• [ABOUT THIS EXERCISE]
Transcribe, with complete accuracy, all of the entries below except for the pictures.

Collected data:
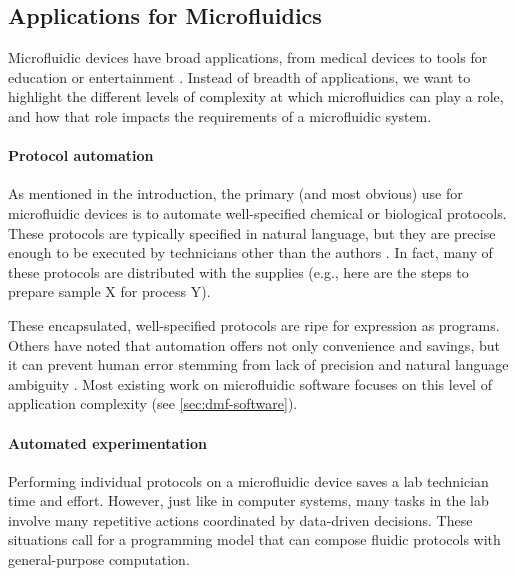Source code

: \documentclass[sigplan, screen]{acmart}
\begin{document}
\subsection{Applications for Microfluidics}
Microfluidic devices have broad applications, from medical devices \cite{coelho2017digital} to tools for education or entertainment \cite{opendrop, mit-medialab}.
Instead of breadth of applications, we want to highlight the different levels of complexity at which microfluidics can play a role, and how that role impacts the requirements of a microfluidic system.

\paragraph{Protocol automation}
As mentioned in the introduction, the primary (and most obvious) use for microfluidic devices is to automate well-specified chemical or biological protocols.
These protocols are typically specified in natural language, but they are precise enough to be executed by technicians other than the authors \cite{aquarium}.
In fact, many of these protocols are distributed with the supplies (e.g., here are the steps to prepare sample X for process Y).

These encapsulated, well-specified protocols are ripe for expression as programs.
Others have noted that automation offers not only convenience and savings, but it can prevent human error stemming from lack of precision and natural language ambiguity \cite{antha-qbd}.
Most existing work on microfluidic software focuses on this level of application complexity (see \autoref{sec:dmf-software}).


\paragraph{Automated experimentation}

Performing individual protocols on a microfluidic device saves a lab technician time and effort.
However, just like in computer systems, many tasks in the lab involve many repetitive actions coordinated by data-driven decisions.
These situations call for a programming model that can compose fluidic protocols with general-purpose computation.
\end{document}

• [OUTPUT]
Source code

: \documentclass[sigplan, screen]{acmart}
\begin{document}
\subsection{Applications for Microfluidics}
Microfluidic devices have broad applications, from medical devices \cite{coelho2017digital} to tools for education or entertainment \cite{opendrop, mit-medialab}.
Instead of breadth of applications, we want to highlight the different levels of complexity at which microfluidics can play a role, and how that role impacts the requirements of a microfluidic system.

\paragraph{Protocol automation}
As mentioned in the introduction, the primary (and most obvious) use for microfluidic devices is to automate well-specified chemical or biological protocols.
These protocols are typically specified in natural language, but they are precise enough to be executed by technicians other than the authors \cite{aquarium}.
In fact, many of these protocols are distributed with the supplies (e.g., here are the steps to prepare sample X for process Y).

These encapsulated, well-specified protocols are ripe for expression as programs.
Others have noted that automation offers not only convenience and savings, but it can prevent human error stemming from lack of precision and natural language ambiguity \cite{antha-qbd}.
Most existing work on microfluidic software focuses on this level of application complexity (see \autoref{sec:dmf-software}).


\paragraph{Automated experimentation}

Performing individual protocols on a microfluidic device saves a lab technician time and effort.
However, just like in computer systems, many tasks in the lab involve many repetitive actions coordinated by data-driven decisions.
These situations call for a programming model that can compose fluidic protocols with general-purpose computation.
\end{document}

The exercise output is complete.